Quello che giornalisti e cittadini si domandano è: perché fermare tutto? La procura di Bergamo, che sta indagando sul focolaio orobico, si chiede se quella scelta peggiorò una situazione già di per sé drammatica. E i familiari delle vittime sono certi che se il governo avesse reagito prontamente la provincia avrebbe pianto molte meno vittime di quante realmente avvenute. La risposta ai quesiti, però, può trovarsi solo negli atti che il governo e i ministeri firmarono in quelle ore. E che dovrebbero spiegare il perché dell’improvviso ritiro delle truppe dalla Val Seriana.

Come noto, il presunto "governo delle Trasparenza", capitanato da Speranza, quei documenti non li ha mai resi noti. Anzi. Quando l'agenzia di stampa Agi ha tentato la via dell’accesso agli atti per ottenerne una copia, si è vista rispondere “picche”. Per il Viminale l’istanza provocherebbe un pregiudizio agli “interessi strategici connessi all’ordine pubblico, alla sicurezza nazionale e alla difesa” con tanto di “disvelamento di informazioni concernenti le attività “relative sia all’area tecnico industriale, sia all’area tecnico operativa, connessa con la pianificazione, l’impiego e l’addestramento delle Forze armate” . Le chiamano: “cause di esclusione” dall’obbligo di trasparenza.
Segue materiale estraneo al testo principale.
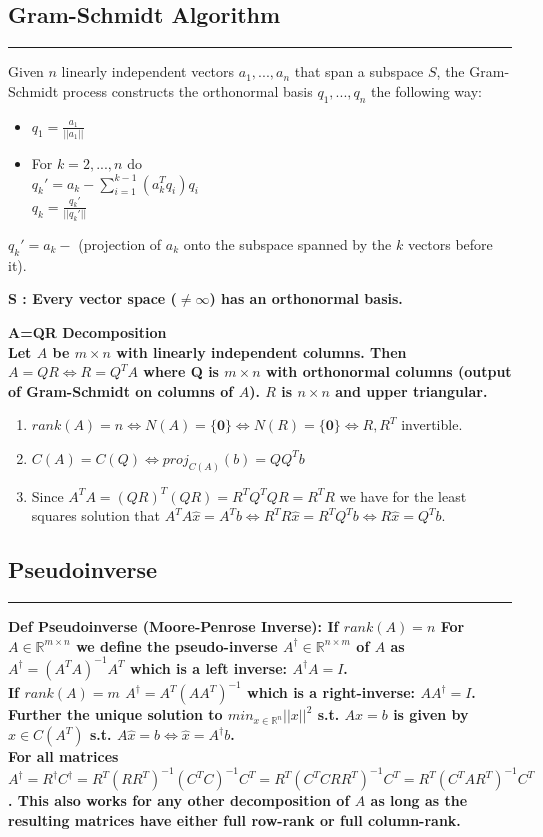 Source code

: \documentclass[7pt,landscape, margin = 0.1mm]{article}
\newcommand*{\mysubsection}[1]{\vspace{-2mm}\color{chaptercolor}\subsection{ #1 }
\vspace{-1mm}\hrule\vspace{1.5mm}\color{black}
\vspace{2mm}}
\newcommand{\COL}[1]{ \color{chaptercolor} \bf{#1}\color{black}     \\}
\newcommand{\DEF}[2]{\color{chaptercolor}\bf{Def #1}:\color{black}    \hspace{0.2cm} #2}
\newcommand{\SA}[2]{\color{chaptercolor}\bf{S #1}:\color{black}    \hspace{0.2cm} #2}
\begin{document}
\begin{multicols}{4}
\begin{flushleft}
{{\mysubsection{Gram-Schmidt Algorithm}
Given $n$ linearly independent vectors $a_1,...,a_n$ that span a subspace $S$, the Gram-Schmidt process constructs the orthonormal basis $q_1,...,q_n$ the following way:
\begin{itemize}
    \item $q_1=\frac{a_1}{||a_1||}$
    \item For $k=2,...,n$ do\\
    \hspace{1.8em}$q_k'=a_k-\sum_{i=1}^{k-1}(a_k^Tq_i)q_i$\\
    \hspace{1.8em}$q_k=\frac{q_k'}{||q_k'||}$
\end{itemize}
$q_k' = a_k -$ (projection of $a_k$ onto the subspace spanned by the $k$ vectors before it).

\SA{}{Every vector space ($\not=\infty$) has an orthonormal basis.}

\COL{A=QR Decomposition}
Let $A$ be $m\times n$ with linearly independent columns. Then $A=QR \Leftrightarrow R=Q^TA$ where Q is $m\times n$ with orthonormal columns (output of Gram-Schmidt on columns of $A$). $R$ is $n\times n$ and upper triangular.
\begin{enumerate}[nolistsep]
    \item $rank(A)=n \Leftrightarrow N(A)=\{\bm{0}\} \Leftrightarrow N(R)=\{\bm{0}\} \Leftrightarrow R, R^T$ invertible.
    \item $C(A)=C(Q) \Leftrightarrow proj_{C(A)}(b)=QQ^Tb$
    \item Since $A^TA=(QR)^T(QR)=R^TQ^TQR=R^TR$ we have for the least squares solution that $A^TA\hat{x}=A^Tb \Leftrightarrow R^TR\hat{x}=R^TQ^Tb \Leftrightarrow R\hat{x}=Q^Tb$.
\end{enumerate} 




\mysubsection{Pseudoinverse}
\DEF{Pseudoinverse (Moore-Penrose Inverse)}{
\color{OrangeRed}If $rank(A)=n$ \color{Black} For $A\in\mathbb{R}^{m\times n}$ we define the pseudo-inverse $A^\dag\in\mathbb{R}^{n\times m}$ of $A$ as $A^\dag=(A^TA)^{-1}A^T$ which is a left inverse: $A^\dag A=I$.\\
\color{OrangeRed}If $rank(A)=m$ \color{Black} $A^\dag=A^T(AA^T)^{-1}$ which is a right-inverse: $AA^\dag=I$. Further the unique solution to $min_{x\in\mathbb{R}^n}||x||^2$ s.t. $Ax=b$ is given by $\hat{x}\in C(A^T)$ s.t. $A\hat{x}=b \Leftrightarrow \hat{x}=A^{\dag}b$.\\
\color{OrangeRed}For all matrices \color{black} $A^\dag=R^\dag C^\dag=R^T(RR^T)^{-1}(C^TC)^{-1}C^T=R^T(C^TCRR^T)^{-1}C^T=R^T(C^TAR^T)^{-1}C^T$. This also works for any other decomposition of $A$ as long as the resulting matrices have either full row-rank or full column-rank.}

}}
\end{flushleft}
\end{multicols}
\end{document}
L'agenzia Agi ovviamente non s’è accontentata e ha fatto ricorso: in fondo le sentenze del Tar contro Speranza (su verbali della task force e piano segreto) stanno lì a dimostrare che tentar non nuoce. E infatti i giudici amministrativi danno ragione all’agenzia, ordinando al Viminale di ostentare i documenti: nessun segreto militare né il contrasto al crimine giustificano la segretezza. Il ministero, ovviamente, ha a sua volta fatto ricorso, ottenendo dal Consiglio di Stato la “sospensiva” della decisione del tar, facendo calare un momentaneo velo opaco su quanto successo in Val Seriana. La decisione dei giudici sembrava il preludio per una sconfitta dell'agenzia Agi, ma oggi la novità.

Il Consiglio di Stato ha infatti emesso un’ordinanza dai risvolti imprevedibili.
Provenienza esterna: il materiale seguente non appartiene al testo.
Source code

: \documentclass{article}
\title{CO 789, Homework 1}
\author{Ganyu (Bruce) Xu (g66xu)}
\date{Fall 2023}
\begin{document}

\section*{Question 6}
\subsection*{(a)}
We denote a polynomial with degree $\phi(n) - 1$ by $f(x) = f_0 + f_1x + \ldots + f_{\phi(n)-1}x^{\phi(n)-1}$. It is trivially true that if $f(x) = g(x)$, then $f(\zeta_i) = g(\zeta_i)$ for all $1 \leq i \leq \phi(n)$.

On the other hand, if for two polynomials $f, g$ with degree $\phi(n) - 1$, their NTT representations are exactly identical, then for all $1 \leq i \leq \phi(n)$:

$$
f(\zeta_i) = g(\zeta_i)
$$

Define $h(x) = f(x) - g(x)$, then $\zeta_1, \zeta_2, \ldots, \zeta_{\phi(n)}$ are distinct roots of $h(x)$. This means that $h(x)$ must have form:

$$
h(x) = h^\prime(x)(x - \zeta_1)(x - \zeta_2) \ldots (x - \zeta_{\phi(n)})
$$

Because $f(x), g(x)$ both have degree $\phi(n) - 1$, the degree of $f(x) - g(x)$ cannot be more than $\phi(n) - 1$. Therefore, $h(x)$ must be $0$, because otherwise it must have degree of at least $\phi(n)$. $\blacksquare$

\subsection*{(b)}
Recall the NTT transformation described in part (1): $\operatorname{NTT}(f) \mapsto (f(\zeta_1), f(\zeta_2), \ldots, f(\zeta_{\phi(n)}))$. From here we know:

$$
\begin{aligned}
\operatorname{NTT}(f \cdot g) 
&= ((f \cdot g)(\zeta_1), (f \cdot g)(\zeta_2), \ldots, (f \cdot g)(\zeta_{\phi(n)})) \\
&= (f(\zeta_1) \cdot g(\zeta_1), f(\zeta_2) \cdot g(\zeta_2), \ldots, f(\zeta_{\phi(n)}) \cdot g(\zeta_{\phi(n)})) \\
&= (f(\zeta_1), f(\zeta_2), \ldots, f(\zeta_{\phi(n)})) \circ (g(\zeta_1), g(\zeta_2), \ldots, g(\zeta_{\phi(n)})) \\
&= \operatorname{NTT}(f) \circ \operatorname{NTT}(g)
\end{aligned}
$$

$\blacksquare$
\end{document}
I giudici ritengono sia necessario approfondire la questione per capire quali siano le ragioni che giustificano "l’esigenza di secretazione" dei verbali, cosa li leghi alle strategie di contrasto al crimine e alla tutela della sicurezza pubblica, e per quale motivo vi sia "un’esigenza di riservatezza pur a fronte del considerevole lasso temporale sin qui trascorso dall’epoca della cosiddetta zona rossa" a Nembro e Alzano Lombardo. Per questo, entro trenta giorni il ministero dell’Interno dovrà chiarire i fatti. Non è ancora una vittoria. Nè la certezza che potremo leggere i verbali. Ma un piccolo passo avanti, quello sì.